The YMCA is probably as well known for the Village People's 1970's disco anthem as it is for its wellness programs and job training services. But the Y has a much deeper story to tell — a story that starts right here in Boston.
In December 1851, a Boston sea merchant named Captain Thomas Sullivan gathered a group of area spiritual leaders to tell them about an organization he came across in London, the Young Men’s Christian Association – or YMCA.
"And he talked about it, one, around the Christian principles; and two, around the reading room's libraries and books," said Kevin Washington, head of the Greater Boston YMCA.
So they launched one here. There were reading rooms, lectures and classes on everything from the bible to bookkeeping.
"He was thinking about youth development, that’s what he was thinking about," Washington said. "Developing young people to reach their full potential."
Within years, Y's were springing up across the country. They quickly broadened beyond their Christian roots, accepting young men of all faiths, and embraced physical fitness as a key to developing young men. In the 1880s, they adopted “the triangle.”
"When you see the triangle — and you’ll see it in a lot of our old pictures and things of that nature — you’ll see the YMCA triangle and it talked about spirit, mind and body, which really emblazoned who were were as an organization," Washington said.
Among those that the YMCA helped to reach his full potential? Kevin Washington.
"The Y found me at the age of 10 at a school — The William S. Pierce School in South Philadelphia," he said.
In the early 1970s, South Philadelphia was a tough neighborhood. At the Y, Washington says he found refuge. He learned to shoot a bow and arrow, to swim and to camp.
"Those individuals, those young folks there, doing the youth development work, helped me transform from an adolescent to an adult," he said.
Washington’s is just one of countless life-changing stories that have been written at YMCAs over the past two centuries.
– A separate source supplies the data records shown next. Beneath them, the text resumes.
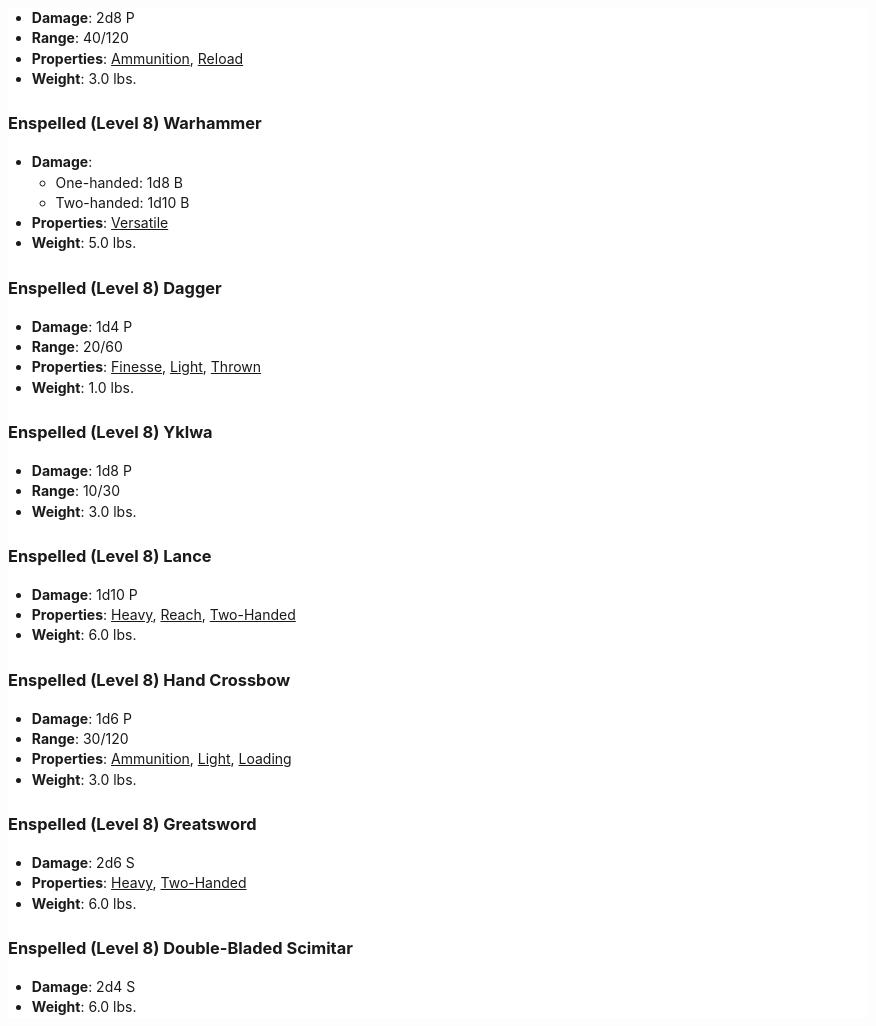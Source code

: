 - **Damage**: 2d8 P
- **Range**: 40/120
- **Properties**: [Ammunition](item-properties.md#Ammunition), [Reload](item-properties.md#Reload)
- **Weight**: 3.0 lbs.

### Enspelled (Level 8) Warhammer

- **Damage**:
  - One-handed: 1d8 B
  - Two-handed: 1d10 B
- **Properties**: [Versatile](item-properties.md#Versatile)
- **Weight**: 5.0 lbs.

### Enspelled (Level 8) Dagger

- **Damage**: 1d4 P
- **Range**: 20/60
- **Properties**: [Finesse](item-properties.md#Finesse), [Light](item-properties.md#Light), [Thrown](item-properties.md#Thrown)
- **Weight**: 1.0 lbs.

### Enspelled (Level 8) Yklwa

- **Damage**: 1d8 P
- **Range**: 10/30
- **Weight**: 3.0 lbs.

### Enspelled (Level 8) Lance

- **Damage**: 1d10 P
- **Properties**: [Heavy](item-properties.md#Heavy), [Reach](item-properties.md#Reach), [Two-Handed](item-properties.md#Two-Handed)
- **Weight**: 6.0 lbs.

### Enspelled (Level 8) Hand Crossbow

- **Damage**: 1d6 P
- **Range**: 30/120
- **Properties**: [Ammunition](item-properties.md#Ammunition), [Light](item-properties.md#Light), [Loading](item-properties.md#Loading)
- **Weight**: 3.0 lbs.

### Enspelled (Level 8) Greatsword

- **Damage**: 2d6 S
- **Properties**: [Heavy](item-properties.md#Heavy), [Two-Handed](item-properties.md#Two-Handed)
- **Weight**: 6.0 lbs.

### Enspelled (Level 8) Double-Bladed Scimitar

- **Damage**: 2d4 S
- **Weight**: 6.0 lbs.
"The Y has been an integral part of this country in so many ways, shapes and forms – locally in Boston and nationally," he said.
There was that fateful day in 1891, at the YMCA in Springfield Mass., when Dr. James Naismith nailed two beach baskets to the gym walls, and posted the 13 rules of his new game: basketball.
"Basketball is in our DNA," Washington said. "We invented the sport. And as you can see it has grown internationally, it’s all over and basketball took us to a whole different level."
The Boston Y also pioneered the idea of technical schools and night schools with their “evening institute,” which they spun off in 1916 as The Northeastern College of the YMCA — today, Northeastern University.
"I joked with [Northeastern President] Joseph Aoun one time I said, 'Joseph we birthed you,'" Washington said. "He laughs about it, but the reality was that Northeastern grew out of the YMCA."
Today, the Y isn’t just for young men. There are fitness programs for the old, after school programs for teens, and job training for adults. At their flagship location on Huntington Avenue, where President William Howard Taft laid the cornerstone in 1912, the Greater Boston YMCA just completed a $40 million upgrade and renovation.
"This building was a hundred years old and so we wanted to make sure that the resources we put in it put us in a place so this can serve the community for the next 100 years," Washington said.
In February of next year, Washington, that Philly kid whose life was changed forever by the YMCA, will be in charge of the whole American operation. As the next president of YMCA USA, he’ll oversee the 2,700 branches serving 10,000 neighborhoods across the country. He says its his chance to pay it forward.
"How many organizations can you sit and say that they've been here 163 years and our mission hasn't changed?" he said. "We may do it differently because there's different circumstances, but we've been able to evolve and thrive around that mission of helping people develop."
The YMCA was launched in America by Captain Tom Sullivan, who established the country’s first Y, right here in Boston, 163 years ago this week.